__Data__
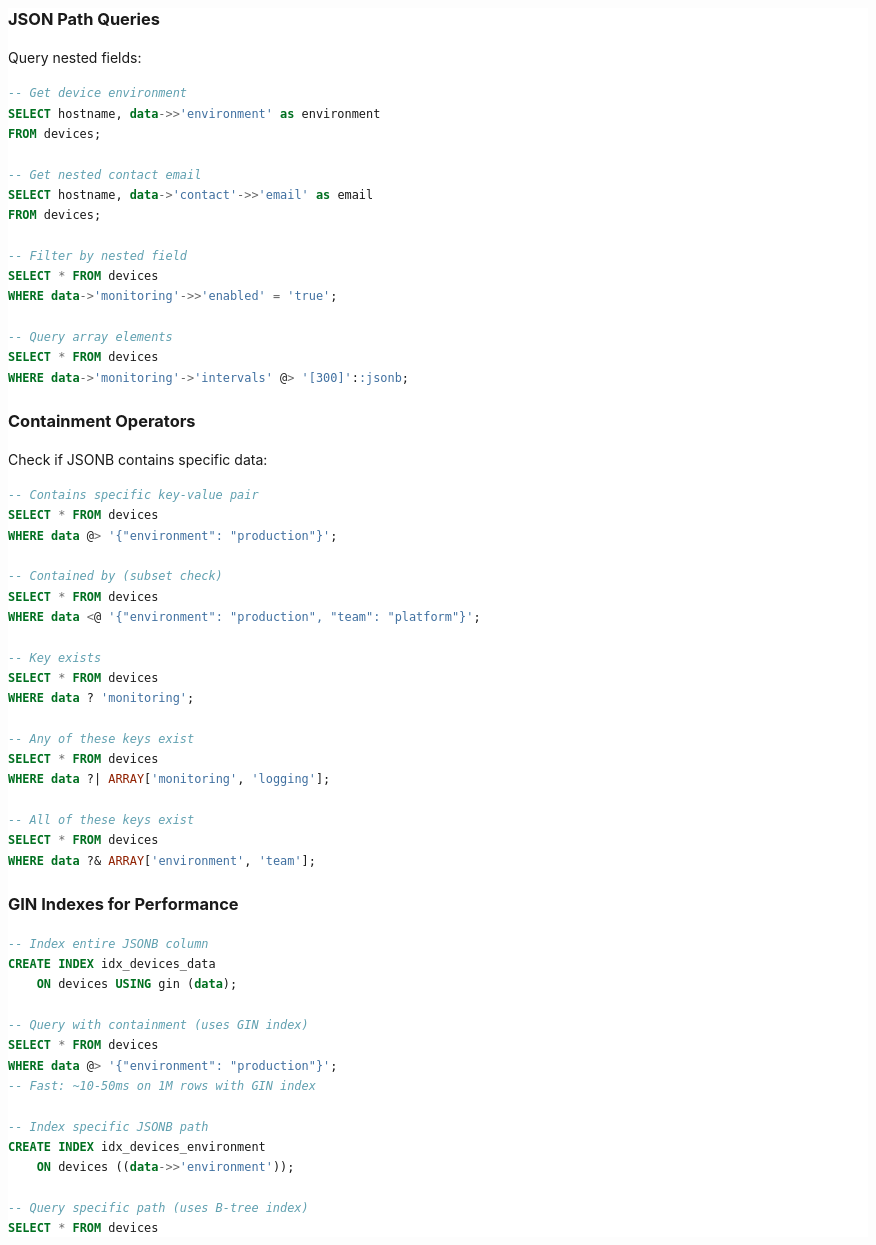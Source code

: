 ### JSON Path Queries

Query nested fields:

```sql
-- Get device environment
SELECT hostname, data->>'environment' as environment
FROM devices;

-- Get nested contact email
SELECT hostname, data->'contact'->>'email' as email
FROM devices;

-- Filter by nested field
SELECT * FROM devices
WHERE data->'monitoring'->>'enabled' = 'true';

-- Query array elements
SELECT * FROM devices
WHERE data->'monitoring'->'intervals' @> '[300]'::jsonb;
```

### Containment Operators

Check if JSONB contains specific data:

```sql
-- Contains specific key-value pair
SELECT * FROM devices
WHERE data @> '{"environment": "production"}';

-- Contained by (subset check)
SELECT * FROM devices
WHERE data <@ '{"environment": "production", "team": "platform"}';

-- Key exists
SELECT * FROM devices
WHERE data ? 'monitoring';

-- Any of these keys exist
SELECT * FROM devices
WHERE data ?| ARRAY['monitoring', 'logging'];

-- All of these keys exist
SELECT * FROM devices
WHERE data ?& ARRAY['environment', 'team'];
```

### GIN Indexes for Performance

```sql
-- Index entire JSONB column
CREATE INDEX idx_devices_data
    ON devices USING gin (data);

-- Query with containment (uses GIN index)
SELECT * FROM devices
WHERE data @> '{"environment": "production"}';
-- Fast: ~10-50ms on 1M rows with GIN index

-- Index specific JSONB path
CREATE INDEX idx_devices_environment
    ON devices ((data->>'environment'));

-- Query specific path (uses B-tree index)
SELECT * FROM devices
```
==
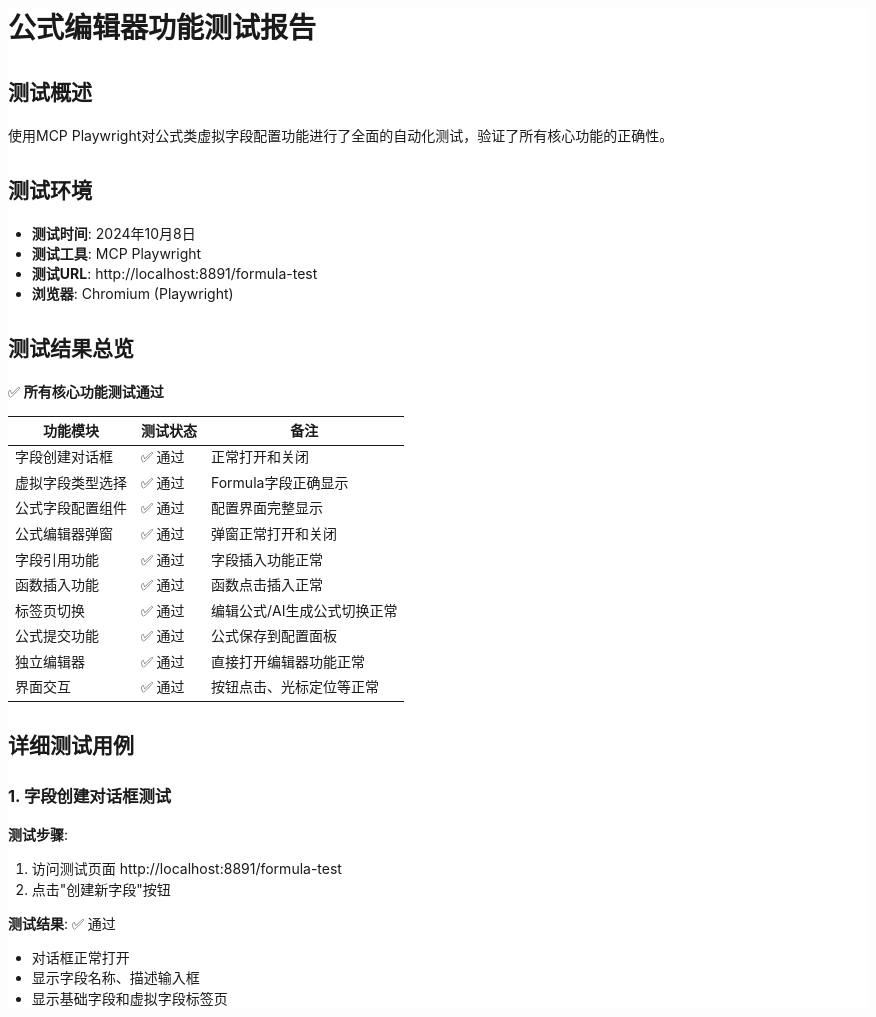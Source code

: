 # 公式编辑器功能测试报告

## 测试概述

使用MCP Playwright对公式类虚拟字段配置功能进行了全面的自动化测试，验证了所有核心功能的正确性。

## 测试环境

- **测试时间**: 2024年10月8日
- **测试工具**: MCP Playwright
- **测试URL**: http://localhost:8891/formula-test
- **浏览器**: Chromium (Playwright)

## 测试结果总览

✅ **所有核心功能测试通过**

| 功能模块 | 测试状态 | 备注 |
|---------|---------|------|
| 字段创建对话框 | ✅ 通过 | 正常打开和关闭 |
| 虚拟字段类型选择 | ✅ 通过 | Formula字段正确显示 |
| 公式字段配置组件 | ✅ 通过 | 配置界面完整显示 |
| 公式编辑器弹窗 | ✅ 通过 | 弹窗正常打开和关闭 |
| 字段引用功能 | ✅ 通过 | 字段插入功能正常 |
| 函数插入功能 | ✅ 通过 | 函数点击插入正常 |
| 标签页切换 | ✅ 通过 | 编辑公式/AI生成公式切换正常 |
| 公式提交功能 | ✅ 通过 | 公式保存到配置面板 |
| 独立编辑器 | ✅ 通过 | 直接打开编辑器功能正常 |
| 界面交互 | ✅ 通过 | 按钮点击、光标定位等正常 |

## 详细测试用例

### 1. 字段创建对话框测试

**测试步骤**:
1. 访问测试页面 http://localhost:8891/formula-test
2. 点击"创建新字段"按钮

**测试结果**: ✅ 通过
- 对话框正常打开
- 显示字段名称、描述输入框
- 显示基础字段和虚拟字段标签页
--
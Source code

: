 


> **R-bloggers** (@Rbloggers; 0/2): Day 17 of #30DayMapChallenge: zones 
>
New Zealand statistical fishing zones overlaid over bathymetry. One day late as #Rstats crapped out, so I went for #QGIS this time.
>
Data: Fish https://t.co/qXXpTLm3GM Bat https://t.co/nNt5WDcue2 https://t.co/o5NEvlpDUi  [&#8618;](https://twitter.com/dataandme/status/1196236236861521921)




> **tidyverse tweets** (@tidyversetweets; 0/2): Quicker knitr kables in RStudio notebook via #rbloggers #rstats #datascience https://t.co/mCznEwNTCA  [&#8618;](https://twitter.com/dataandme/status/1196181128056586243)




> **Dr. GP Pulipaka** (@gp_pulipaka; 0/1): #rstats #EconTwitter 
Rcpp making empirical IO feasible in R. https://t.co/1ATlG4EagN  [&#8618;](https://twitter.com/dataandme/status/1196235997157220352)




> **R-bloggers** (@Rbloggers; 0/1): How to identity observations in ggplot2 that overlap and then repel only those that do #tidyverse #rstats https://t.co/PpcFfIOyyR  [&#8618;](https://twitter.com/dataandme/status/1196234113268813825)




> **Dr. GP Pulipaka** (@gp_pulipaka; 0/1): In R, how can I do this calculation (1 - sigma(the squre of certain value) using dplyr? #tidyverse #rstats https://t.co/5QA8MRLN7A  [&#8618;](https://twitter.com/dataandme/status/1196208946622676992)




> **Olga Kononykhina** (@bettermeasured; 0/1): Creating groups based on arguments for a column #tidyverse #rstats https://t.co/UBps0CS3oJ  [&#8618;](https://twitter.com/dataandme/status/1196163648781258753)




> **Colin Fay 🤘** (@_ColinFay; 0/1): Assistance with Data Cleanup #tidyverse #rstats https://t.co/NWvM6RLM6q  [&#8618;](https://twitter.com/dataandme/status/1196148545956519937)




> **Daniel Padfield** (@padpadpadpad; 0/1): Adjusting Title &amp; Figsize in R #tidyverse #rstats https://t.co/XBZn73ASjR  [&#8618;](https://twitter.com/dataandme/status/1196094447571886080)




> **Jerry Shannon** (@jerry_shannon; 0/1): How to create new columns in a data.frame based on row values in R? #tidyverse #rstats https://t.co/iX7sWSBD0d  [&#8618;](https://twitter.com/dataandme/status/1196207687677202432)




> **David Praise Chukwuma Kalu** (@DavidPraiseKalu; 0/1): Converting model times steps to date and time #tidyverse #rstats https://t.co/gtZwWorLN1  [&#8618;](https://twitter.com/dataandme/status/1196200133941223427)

__Work instructions__
Find how many lines in the listing above contain the word "contact", then state that number by itself.

__Solution for this exercise__
2